Wednesday, September 26, 2012

The Thinking Man's Hillbillies

 They were called the Thinking Man's Hillbillie. I'm not making that up. That's their actual marketing lingo from the 1950s.  Does a thinking man needed a different  kind of hillbilly than anyone else? Henry D. Haynes and Kenneth C. Burns performed as Homer and Jethro just to keep up appearances. In reality they had more in common with Weird Al than Bill Monroe. Their career was largely built on twangy parodies and original silly tunes. My personal favorite is "She Was Bitten On The Udder By An Adder."  You don't get tunes like that any more. Chet Atkins produced many of their recordings.

They were the same age, both born in 1920 with Haynes being a mere month older. They first met at WNOX-AM during a 1936 audition. (Yes, they were both only 16.) They were paired up with the house band, the String Dusters, and earned their nicknames when Program Director Lowell Blanchard forgot their names. By 1939 they were regulars on the Renfro Valley Barn Dance which was broadcast from the Memorial Auditorium in Dayton, Ohio. It was carried locally on WLW-AM. It was a good year to make the leap. Late that year the show relocated to a venue in Kentucky and was picked up by  NBC. Homer & Jethro missed out on some good years there as they were both drafted. They returned to the US afterward and found work at WLW, but were mercilessly purged by new management at WLW in 1948.

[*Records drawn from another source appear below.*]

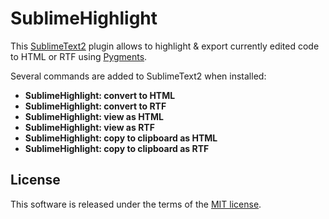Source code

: SublimeHighlight
================

This [SublimeText2](http://www.sublimetext.com/2) plugin allows to highlight &
export currently edited code to HTML or RTF using [Pygments](http://pygments.org/).

Several commands are added to SublimeText2 when installed:

- **SublimeHighlight: convert to HTML**
- **SublimeHighlight: convert to RTF**
- **SublimeHighlight: view as HTML**
- **SublimeHighlight: view as RTF**
- **SublimeHighlight: copy to clipboard as HTML**
- **SublimeHighlight: copy to clipboard as RTF**

License
-------

This software is released under the terms of the [MIT license](http://en.wikipedia.org/wiki/MIT_License).
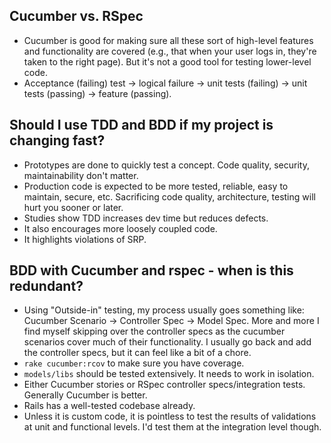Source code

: ## Cucumber vs. RSpec
- Cucumber is good for making sure all these sort of high-level features and functionality are covered (e.g., that when your user logs in, they're taken to the right page). But it's not a good tool for testing lower-level code.
- Acceptance (failing) test -> logical failure -> unit tests (failing) -> unit tests (passing) -> feature (passing).

## Should I use TDD and BDD if my project is changing fast?
- Prototypes are done to quickly test a concept. Code quality, security, maintainability don't matter.
- Production code is expected to be more tested, reliable, easy to maintain, secure, etc. Sacrificing code quality, architecture, testing will hurt you sooner or later.
- Studies show TDD increases dev time but reduces defects.
- It also encourages more loosely coupled code.
- It highlights violations of SRP.

## BDD with Cucumber and rspec - when is this redundant?
- Using "Outside-in" testing, my process usually goes something like: Cucumber Scenario -> Controller Spec -> Model Spec. More and more I find myself skipping over the controller specs as the cucumber scenarios cover much of their functionality. I usually go back and add the controller specs, but it can feel like a bit of a chore.
- `rake cucumber:rcov` to make sure you have coverage.
- `models/libs` should be tested extensively. It needs to work in isolation.
- Either Cucumber stories or RSpec controller specs/integration tests. Generally Cucumber is better.
- Rails has a well-tested codebase already.
- Unless it is custom code, it is pointless to test the results of validations at unit and functional levels. I'd test them at the integration level though.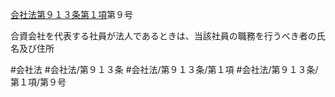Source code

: [会社法第９１３条第１項](会社法＿＿＿＿第９１３条第１項)第９号

合資会社を代表する社員が法人であるときは、当該社員の職務を行うべき者の氏名及び住所


#会社法
#会社法/第９１３条
#会社法/第９１３条/第１項
#会社法/第９１３条/第１項/第９号
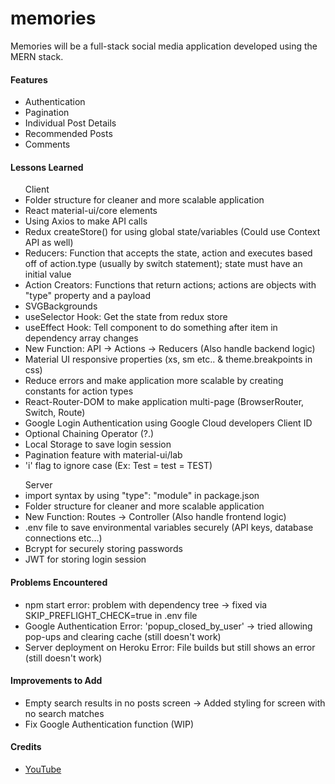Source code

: # memories
Memories will be a full-stack social media application developed using the MERN stack.

<h4>Features</h4>
  <ul>
    <li>Authentication
    <li>Pagination
    <li>Individual Post Details
    <li>Recommended Posts
    <li>Comments
  </ul>

<h4>Lessons Learned</h4>
  <ul> Client
    <li>Folder structure for cleaner and more scalable application
    <li>React material-ui/core elements
    <li>Using Axios to make API calls
    <li>Redux createStore() for using global state/variables (Could use Context API as well)
    <li>Reducers: Function that accepts the state, action and executes based off of action.type (usually by switch statement); state must have an initial value
    <li>Action Creators: Functions that return actions; actions are objects with "type" property and a payload
    <li>SVGBackgrounds
    <li>useSelector Hook: Get the state from redux store
    <li>useEffect Hook: Tell component to do something after item in dependency array changes
    <li>New Function: API -> Actions -> Reducers (Also handle backend logic)
    <li>Material UI responsive properties (xs, sm etc.. & theme.breakpoints in css)
    <li>Reduce errors and make application more scalable by creating constants for action types
    <li>React-Router-DOM to make application multi-page (BrowserRouter, Switch, Route)
    <li>Google Login Authentication using Google Cloud developers Client ID
    <li>Optional Chaining Operator (?.)
    <li>Local Storage to save login session
    <li>Pagination feature with material-ui/lab
    <li>'i' flag to ignore case (Ex: Test = test = TEST)
  </ul>
  
  <ul> Server
    <li>import syntax by using "type": "module" in package.json
    <li>Folder structure for cleaner and more scalable application
    <li>New Function: Routes -> Controller (Also handle frontend logic)
    <li>.env file to save environmental variables securely (API keys, database connections etc...)
    <li>Bcrypt for securely storing passwords
    <li>JWT for storing login session
  </ul>
  
<h4>Problems Encountered</h4>
  <ul>
    <li>npm start error: problem with dependency tree -> fixed via SKIP_PREFLIGHT_CHECK=true in .env file
    <li>Google Authentication Error: 'popup_closed_by_user' -> tried allowing pop-ups and clearing cache (still doesn't work)
    <li>Server deployment on Heroku Error: File builds but still shows an error (still doesn't work)
  </ul>

<h4>Improvements to Add</h4>
  <ul>
    <li>Empty search results in no posts screen -> Added styling for screen with no search matches
    <li>Fix Google Authentication function (WIP)
  </ul>

<h4>Credits</h4>
  <ul>
    <li><a href="https://www.youtube.com/watch?v=VsUzmlZfYNg&t=828s">YouTube</a>
  </ul>
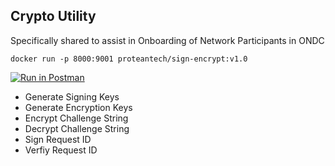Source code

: ## Crypto Utility 
Specifically shared to assist in Onboarding of Network Participants in ONDC

``docker run -p 8000:9001 proteantech/sign-encrypt:v1.0``

[![Run in Postman](https://run.pstmn.io/button.svg)](https://god.gw.postman.com/run-collection/4458383-dff2510c-cb7a-4b93-83ca-d43a5133ae20?action=collection%2Ffork&collection-url=entityId%3D4458383-dff2510c-cb7a-4b93-83ca-d43a5133ae20%26entityType%3Dcollection%26workspaceId%3D7aec3395-f6dd-4231-b557-4406b610a970)

* Generate Signing Keys
* Generate Encryption Keys
* Encrypt Challenge String
* Decrypt Challenge String
* Sign Request ID
* Verfiy Request ID

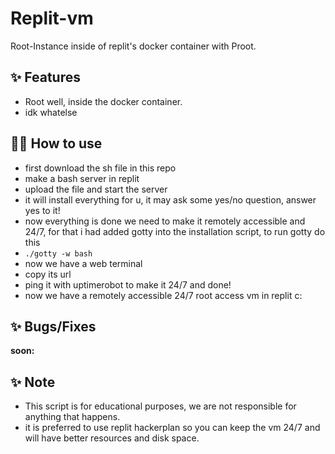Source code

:# Replit-vm

Root-Instance inside of replit's docker container with Proot.

## ✨ Features

- Root well, inside the docker container.
- idk whatelse

## 💁‍♀️ How to use

- first download the sh file in this repo
- make a bash server in replit 
- upload the file and start the server
- it will install everything for u, it may ask some yes/no question, answer yes to it!
- now everything is done we need to make it remotely accessible and 24/7, for that i had added gotty into the installation script, to run gotty do this
- `./gotty -w bash` 
- now we have a web terminal
- copy its url 
- ping it with uptimerobot to make it 24/7 and done!
- now we have a remotely accessible 24/7 root access vm in replit c:

## ✨ Bugs/Fixes

__soon:__


## ✨ Note

- This script is for educational purposes, we are not responsible for anything that happens.
- it is preferred to use replit hackerplan so you can keep the vm 24/7 and will have better resources and disk space.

 They went on tour for a year and then relocated to Missouri for a year performing regularly on "Corns a Crackin" with Chet Atkins on KWTO-AM. That show eventually evolved into the ABC TV show "The Ozark Jubilee" but they left before it made the leap. They jointed the cast of "The National Barn Dance" on WLS-AM  in 1950 and stuck around  playing silly songs dressed in night gowns for 2 years. They later toured with Spike Jones, which if anything made them even zanier. They had a string of parody hits in the 1950s mostly on RCA.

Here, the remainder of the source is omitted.